The US on Monday urged the G20 economic powers, which holds a meeting later this week, to avoid competitive currency devaluation that would threaten economic growth.
“To ensure growth strategies in the world’s largest economies are mutually compatible and promote global growth, the G20 needs to deliver on the commitment to move to market-determined exchange rates and refrain from competitive devaluation,” said US Treasury Undersecretary for International Affairs Lael Brainard, who will lead the US delegation to the meeting.
Japan’s recent monetary easing has stoked fears, especially in Europe, of a currency war between the major economies as policymakers seek to devalue their currencies to make exports more competitive.
Brainard notably called on China to do more to let the yuan float more freely in the market.
“It will be important that China ... reinvigorate the move to a -market-determined exchange rate and interest rates,” she said.
Brainard was speaking at a news conference focused on the G20 finance chiefs meeting that opens on Friday in Moscow.
She underscored that some emerging-market economies have tightly run exchange-rate regimes with extensive capital controls.
“The asymmetry in exchange rate policy creates the potential for conflict” and “generates protectionist measures,” she said.
Meanwhile, the global banking industry on Monday urged the G20 economic powers to deliver on pledges to harmonize financial regulation, warning their commitment appears to be fraying.
The new managing director of the Institute of International Finance (IIF), Tim Adams, also sought to downplay concerns about a currency war, an issue expected to be at the top of the agenda at G20 finance talks later this week.
Adams said press reports that the G7 advanced economies were preparing a joint statement in favor of market-determined foreign exchange rates would be an “important step.”
Adams said it was critical that the G7 and G20 deliver clear communications from the summit to help cool recent currency market volatility.
“Unless some clarity is offered ... these movements will continue,” he said at a news conference in Washington.
Still, he said, “I don’t think we’re on the verge of a currency war,” though he acknowledged it could be a “skirmish.”
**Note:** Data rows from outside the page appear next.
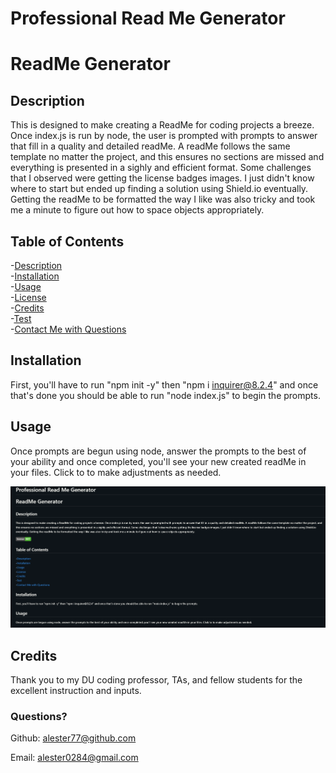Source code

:   # Professional Read Me Generator 

# ReadMe Generator

## Description
This is designed to make creating a ReadMe for coding projects a breeze. Once index.js is run by node, the user is prompted with prompts to answer that fill in a quality and detailed readMe. A readMe follows the same template no matter the project, and this ensures no sections are missed and everything is presented in a sighly and efficient format. Some challenges that I observed were getting the license badges images. I just didn't know where to start but ended up finding a solution using Shield.io eventually. Getting the readMe to be formatted the way I like was also tricky and took me a minute to figure out how to space objects appropriately.       


  ## Table of Contents
  -[Description](#description)  
  -[Installation](#installation)  
  -[Usage](#usage)  
  -[License](#license)  
  -[Credits](#contributing)  
  -[Test](#test)  
  -[Contact Me with Questions](#questions)  

  ## Installation
  First, you'll have to run "npm init -y" then "npm i inquirer@8.2.4" and once that's done you should be able to run "node index.js" to begin the prompts.  

  ## Usage
  Once prompts are begun using node, answer the prompts to the best of your ability and once completed, you'll see your new created readMe in your files. Click to to make adjustments as needed.      
   
 ![Screenshot](Develop/images/Screenshot%202023-08-28%20212648.png)  

  ## Credits  
  Thank you to my DU coding professor, TAs, and fellow students for the excellent instruction and inputs.  

  ### Questions?   
  Github: alester77@github.com          

  Email: alester0284@gmail.com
The IIF, which represents more than 450 financial institutions around the world, said its members were “deeply troubled” by the trend toward “increasingly fragmented financial regulation.”
The tendency of nations to act to protect their own financial services sectors and taxpayers against risk “is threatening to undo decades of cross-border cooperation,” the IIF said. “If we fail to preserve the spirit — and the fact — of international harmonization of financial regulation, we run the risk of inhibiting the global economic regeneration so desperately needed by people everywhere.”
The G7 top industrialized nations said in a statement by current G7 president Britain yesterday that “excessive volatility” in exchange markets undermines stability.
However, the statement stood by foreign exchange rates set by the market, despite objections from France last week to market-driven currency values, against a background of concern about competitive devaluations.
“We, the G7 ministers and governors, reaffirm our longstanding commitment to market determined exchange rates and to consult closely in regard to actions in foreign exchange markets,” they said in a brief collective statement.
“We reaffirm that our fiscal and monetary policies have been and will remain oriented towards meeting our respective domestic objectives using domestic instruments, and that we will not target exchange rates,” they said. “We are agreed that excessive volatility and disorderly movements in exchange rates can have adverse implications for economic and financial stability. We will continue to consult closely on exchange markets and cooperate as appropriate.”